PROBLEM DETAILS: Nothing is to be altered. Print each record in full.

Source texts of formatted documents:
===
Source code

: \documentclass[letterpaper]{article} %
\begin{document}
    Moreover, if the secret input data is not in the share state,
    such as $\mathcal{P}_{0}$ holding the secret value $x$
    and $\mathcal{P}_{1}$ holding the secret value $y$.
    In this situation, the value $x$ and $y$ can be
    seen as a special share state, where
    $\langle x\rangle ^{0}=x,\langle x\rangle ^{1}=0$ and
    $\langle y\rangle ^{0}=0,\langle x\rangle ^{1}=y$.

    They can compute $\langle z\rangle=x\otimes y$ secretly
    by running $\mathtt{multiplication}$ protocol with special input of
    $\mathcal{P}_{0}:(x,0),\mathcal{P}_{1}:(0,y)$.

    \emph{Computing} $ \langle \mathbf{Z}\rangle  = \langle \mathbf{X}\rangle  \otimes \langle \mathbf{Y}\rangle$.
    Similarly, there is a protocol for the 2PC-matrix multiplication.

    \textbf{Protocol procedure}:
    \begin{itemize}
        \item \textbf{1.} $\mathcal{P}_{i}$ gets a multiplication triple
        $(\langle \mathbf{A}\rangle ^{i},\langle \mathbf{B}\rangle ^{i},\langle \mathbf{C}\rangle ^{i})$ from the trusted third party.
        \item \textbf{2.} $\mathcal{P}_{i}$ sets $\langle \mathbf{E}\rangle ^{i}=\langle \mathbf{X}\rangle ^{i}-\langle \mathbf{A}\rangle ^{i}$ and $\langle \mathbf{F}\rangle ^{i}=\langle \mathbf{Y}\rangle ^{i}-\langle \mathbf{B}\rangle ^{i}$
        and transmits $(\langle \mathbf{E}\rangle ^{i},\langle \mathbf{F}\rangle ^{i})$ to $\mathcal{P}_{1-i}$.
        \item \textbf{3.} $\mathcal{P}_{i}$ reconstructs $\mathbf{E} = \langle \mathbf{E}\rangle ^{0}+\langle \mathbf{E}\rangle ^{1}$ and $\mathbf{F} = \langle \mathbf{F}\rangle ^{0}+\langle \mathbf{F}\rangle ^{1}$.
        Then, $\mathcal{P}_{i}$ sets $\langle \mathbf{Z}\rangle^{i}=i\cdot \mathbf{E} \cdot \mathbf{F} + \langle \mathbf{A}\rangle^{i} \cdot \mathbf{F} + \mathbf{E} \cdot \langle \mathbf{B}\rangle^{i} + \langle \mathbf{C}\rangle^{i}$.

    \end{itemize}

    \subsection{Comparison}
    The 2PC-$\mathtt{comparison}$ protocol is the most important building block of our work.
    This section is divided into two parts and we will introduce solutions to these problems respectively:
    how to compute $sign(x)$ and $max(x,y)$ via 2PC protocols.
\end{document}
===
ANSWER BOX:
Source code

: \documentclass[letterpaper]{article} %
\begin{document}
    Moreover, if the secret input data is not in the share state,
    such as $\mathcal{P}_{0}$ holding the secret value $x$
    and $\mathcal{P}_{1}$ holding the secret value $y$.
    In this situation, the value $x$ and $y$ can be
    seen as a special share state, where
    $\langle x\rangle ^{0}=x,\langle x\rangle ^{1}=0$ and
    $\langle y\rangle ^{0}=0,\langle x\rangle ^{1}=y$.

    They can compute $\langle z\rangle=x\otimes y$ secretly
    by running $\mathtt{multiplication}$ protocol with special input of
    $\mathcal{P}_{0}:(x,0),\mathcal{P}_{1}:(0,y)$.

    \emph{Computing} $ \langle \mathbf{Z}\rangle  = \langle \mathbf{X}\rangle  \otimes \langle \mathbf{Y}\rangle$.
    Similarly, there is a protocol for the 2PC-matrix multiplication.

    \textbf{Protocol procedure}:
    \begin{itemize}
        \item \textbf{1.} $\mathcal{P}_{i}$ gets a multiplication triple
        $(\langle \mathbf{A}\rangle ^{i},\langle \mathbf{B}\rangle ^{i},\langle \mathbf{C}\rangle ^{i})$ from the trusted third party.
        \item \textbf{2.} $\mathcal{P}_{i}$ sets $\langle \mathbf{E}\rangle ^{i}=\langle \mathbf{X}\rangle ^{i}-\langle \mathbf{A}\rangle ^{i}$ and $\langle \mathbf{F}\rangle ^{i}=\langle \mathbf{Y}\rangle ^{i}-\langle \mathbf{B}\rangle ^{i}$
        and transmits $(\langle \mathbf{E}\rangle ^{i},\langle \mathbf{F}\rangle ^{i})$ to $\mathcal{P}_{1-i}$.
        \item \textbf{3.} $\mathcal{P}_{i}$ reconstructs $\mathbf{E} = \langle \mathbf{E}\rangle ^{0}+\langle \mathbf{E}\rangle ^{1}$ and $\mathbf{F} = \langle \mathbf{F}\rangle ^{0}+\langle \mathbf{F}\rangle ^{1}$.
        Then, $\mathcal{P}_{i}$ sets $\langle \mathbf{Z}\rangle^{i}=i\cdot \mathbf{E} \cdot \mathbf{F} + \langle \mathbf{A}\rangle^{i} \cdot \mathbf{F} + \mathbf{E} \cdot \langle \mathbf{B}\rangle^{i} + \langle \mathbf{C}\rangle^{i}$.

    \end{itemize}

    \subsection{Comparison}
    The 2PC-$\mathtt{comparison}$ protocol is the most important building block of our work.
    This section is divided into two parts and we will introduce solutions to these problems respectively:
    how to compute $sign(x)$ and $max(x,y)$ via 2PC protocols.
\end{document}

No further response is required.